All the way home, back through the brightly lit city and the quiet tunnel, she felt that cord of exhilaration running through her. It was enough to make her forget to worry about Harold seeing the tracks, although a fresh layer of snow ended up falling early the next morning and he did not. 

Harold was reassigned to day shift that spring and that was the end of the night drives. In May, he put an ad in the paper and ended up selling the Dodge for $350. A man wearing greasy coveralls came out and took the car for a test drive, then peeled off the money from a thick stack in his pocket.

“Glad that old junker’s finally gonna get some use,” said Harold as they watched the car disappear down the road. 

In the months that followed, Lou took aimless drives through the farm roads after her weekly errands, groceries rattling in the passenger seat of Harold’s truck, radio turned up high. Other days, while Harold was at work, she wandered in the hills behind the house on foot. One evening, she roamed so far that she nearly got lost and had to stumble through a tangle of blackberry bushes down to the road as the sun lowered behind the soft slopes of the hills.
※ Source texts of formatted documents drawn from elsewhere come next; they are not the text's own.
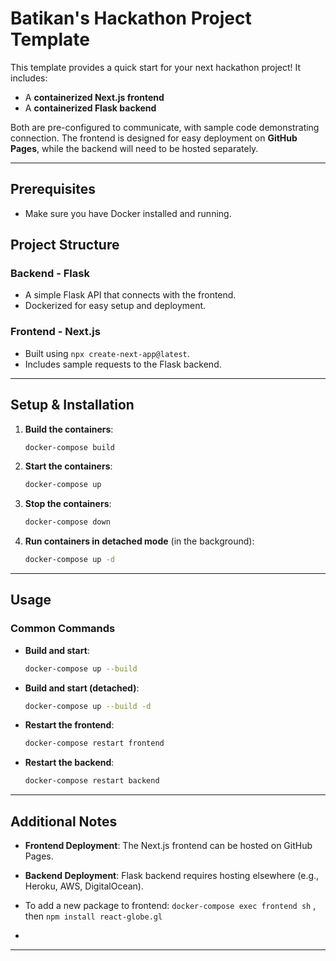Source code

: # Batikan's Hackathon Project Template

This template provides a quick start for your next hackathon project! It includes:

- A **containerized Next.js frontend**
- A **containerized Flask backend**

Both are pre-configured to communicate, with sample code demonstrating connection. The frontend is designed for easy deployment on **GitHub Pages**, while the backend will need to be hosted separately.


---

## Prerequisites
- Make sure you have Docker installed and running.

## Project Structure

### Backend - Flask
- A simple Flask API that connects with the frontend.
- Dockerized for easy setup and deployment.

### Frontend - Next.js
- Built using `npx create-next-app@latest`.
- Includes sample requests to the Flask backend.

---

## Setup & Installation

1. **Build the containers**:
   ```bash
   docker-compose build
   ```
   
2. **Start the containers**:
   ```bash
   docker-compose up
   ```

3. **Stop the containers**:
   ```bash
   docker-compose down
   ```

4. **Run containers in detached mode** (in the background):
   ```bash
   docker-compose up -d
   ```

---

## Usage

### Common Commands

- **Build and start**: 
  ```bash
  docker-compose up --build
  ```
- **Build and start (detached)**:
  ```bash
  docker-compose up --build -d
  ```
- **Restart the frontend**:
  ```bash
  docker-compose restart frontend
  ```

- **Restart the backend**:
  ```bash
  docker-compose restart backend
  ```

---

## Additional Notes

- **Frontend Deployment**: The Next.js frontend can be hosted on GitHub Pages.
- **Backend Deployment**: Flask backend requires hosting elsewhere (e.g., Heroku, AWS, DigitalOcean).

- To add a new package to frontend: `docker-compose exec frontend sh` , then    `npm install react-globe.gl`
- 
---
As she made her way toward home, she admired the mauve sky darkening against the flame-colored maples and joyfully imitated the sound of an owl that had begun hooting from the tree line. Passing by Janelle’s house, she caught sight of the older woman watching her suspiciously from the small kitchen window that faced the road. 

Lou felt a warm satisfaction even as she shivered in the cooling air, imagining what Janelle might say to the neighbors. I just don’t know what to make of that girl. Saw her wandering around in the dark last night with leaves stuck in her hair, screeching like a wild animal.  

As Lou made her way toward the house with Harold’s truck parked in front, she finally answered the question that she had asked in the car that night in January. The thought would come to her even years later whenever she found herself doing something unexpected, whether it was writing a check for a new record player without consulting Harold first, or taking a spontaneous detour on a sunny afternoon, or wandering in the woods for hours until she could no longer see the little blue-roofed house at all.

I do, she thought. I do this kind of thing.